Sequoia Scientific

LISST-ABS River Profiles by USGS


As described in related articles, the LISST-ABS has a near-constant sensitivity (Volts/concentration) for sediment particles in the >30 micron size range [see Features section here]. In contrast, the sensitivity of optical turbidity degrades with increasing grain size. This article illustrates the consequence of this difference from actual field data. Not only does the LISST-ABS see detailed profile, it’s estimated concentrations match physical samples. We have earlier predicted similar consequence using actual Cowlitz river particle size-distribution profile [see here.]

In a river, the typical sediment vertical profile is a sum of a wash-load and a suspended load. The wash-load is fine material that does not settle out, and is simply ‘washed’ downstream. It is well-mixed, i.e. it has a constant concentration throughout the river column. In contrast, the suspended load consists of coarse grains, typically fine to coarse sand, that exists only due to re-suspension from river bottom by turbulence. The concentration of this suspended load is maximum at the river bed, and decreases away vertically. River sedimentologists often refer to this as the Rouse profile.

LISST-ABS vs Turbidity

The data displayed below are reproduced by permission from USGS observations in the Missouri river. The inset shows ADCP acoustic backscatter profiles taken at 3 cross-sections. Along mid-river profiles 3,4 and river-bank profile 5, turbidity and ABS data are shown. In the mid-river profiles (3 &4), the ABS sees a rich vertical structure. Total acoustic backscatter increases by a factor of 3 in the deepest profile (#3). Profile 5 does not show this structure (see explanation below).

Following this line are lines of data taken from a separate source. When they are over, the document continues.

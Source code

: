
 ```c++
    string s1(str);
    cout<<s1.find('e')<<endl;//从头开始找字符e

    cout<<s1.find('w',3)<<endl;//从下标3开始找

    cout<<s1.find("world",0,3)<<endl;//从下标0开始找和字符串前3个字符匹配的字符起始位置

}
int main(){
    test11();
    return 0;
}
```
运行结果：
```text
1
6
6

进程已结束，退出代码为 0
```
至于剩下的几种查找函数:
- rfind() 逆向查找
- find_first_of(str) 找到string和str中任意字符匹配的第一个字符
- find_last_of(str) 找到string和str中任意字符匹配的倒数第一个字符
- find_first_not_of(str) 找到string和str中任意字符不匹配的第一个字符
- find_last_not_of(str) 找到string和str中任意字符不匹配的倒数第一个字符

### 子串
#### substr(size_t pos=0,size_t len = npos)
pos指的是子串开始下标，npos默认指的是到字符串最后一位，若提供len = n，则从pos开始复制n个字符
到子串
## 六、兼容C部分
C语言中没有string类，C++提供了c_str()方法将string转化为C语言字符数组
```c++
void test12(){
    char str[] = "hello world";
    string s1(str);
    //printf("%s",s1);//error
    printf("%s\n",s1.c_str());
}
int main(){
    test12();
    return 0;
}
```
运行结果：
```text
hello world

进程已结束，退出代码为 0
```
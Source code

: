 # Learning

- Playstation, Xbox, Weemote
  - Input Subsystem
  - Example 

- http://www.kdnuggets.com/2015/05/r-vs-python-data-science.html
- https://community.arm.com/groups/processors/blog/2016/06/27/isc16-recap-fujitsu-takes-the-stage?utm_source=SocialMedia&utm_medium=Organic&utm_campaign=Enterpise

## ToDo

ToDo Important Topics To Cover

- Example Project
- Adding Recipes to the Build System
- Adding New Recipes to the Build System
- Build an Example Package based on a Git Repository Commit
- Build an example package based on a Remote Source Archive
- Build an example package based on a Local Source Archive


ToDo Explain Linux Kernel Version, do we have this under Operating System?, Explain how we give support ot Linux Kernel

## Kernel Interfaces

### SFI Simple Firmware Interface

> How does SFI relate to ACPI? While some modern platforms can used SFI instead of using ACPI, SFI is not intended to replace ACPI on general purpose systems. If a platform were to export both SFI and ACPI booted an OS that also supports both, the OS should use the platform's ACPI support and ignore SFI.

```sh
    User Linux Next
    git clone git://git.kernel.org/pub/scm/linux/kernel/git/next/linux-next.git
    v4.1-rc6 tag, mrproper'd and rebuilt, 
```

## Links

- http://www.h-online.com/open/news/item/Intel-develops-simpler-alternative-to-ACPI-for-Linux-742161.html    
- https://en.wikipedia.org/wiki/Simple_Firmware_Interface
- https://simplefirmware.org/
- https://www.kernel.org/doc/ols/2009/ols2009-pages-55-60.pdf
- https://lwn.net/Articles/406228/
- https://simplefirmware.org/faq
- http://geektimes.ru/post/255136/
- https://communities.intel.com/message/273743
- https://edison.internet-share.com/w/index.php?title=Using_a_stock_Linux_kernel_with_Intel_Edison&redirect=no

Data provided by and reproduced by permission of Molly Wood and Mark Landers, USGS.

A few observations are:

  • LISST-ABS clearly reveals Rouse-like vertical profiles along lines 3 and 4, that is missed by optical turbidity.
  • Whereas profiles from the middle of the river showed Rouse-like structure, the near-bank profile (#5) did not. This was explained by measurements of particle size effect [particles are smaller near banks.] Read the section below on combined acousto-optic sensor.

Concentration: LISST-ABS vs Physical Samples

Similar comparison of estimates of concentration by LISST-ABS  and from physical samples show a satisfactory agreement, see figure below. This can be interpreted to be consistent with near-constant sensitivity of LISST-ABS to grain sizes greater than about 30 microns.

Data provided by and reproduced by permission of Molly Wood and Mark Landers, USGS.

These data are quite extensive. We have only offered a preview. For more details, we refer interested readers to contact us, or write Drs. Mark Landers and Molly Wood of USGS directly.

Combined Acousto-Optic Sensor

In a concept originated at Sequoia (patent pending), a method of combining optical turbidity and acoustic backscatter has been invented. It takes advantage of the opposing trends in sensitivity with increasing grain size – optical sensitivity declines, acoustic sensitivity increases (till reaching 30 microns). A combining algorithm uses both data and produces an estimate of concentration whose grain-size sensitivity is nearly flat over a 1-500 micron size range. An article on how this works will follow.

This method would bring the errant profile near the river bank also close to true sediment concentration, TSS.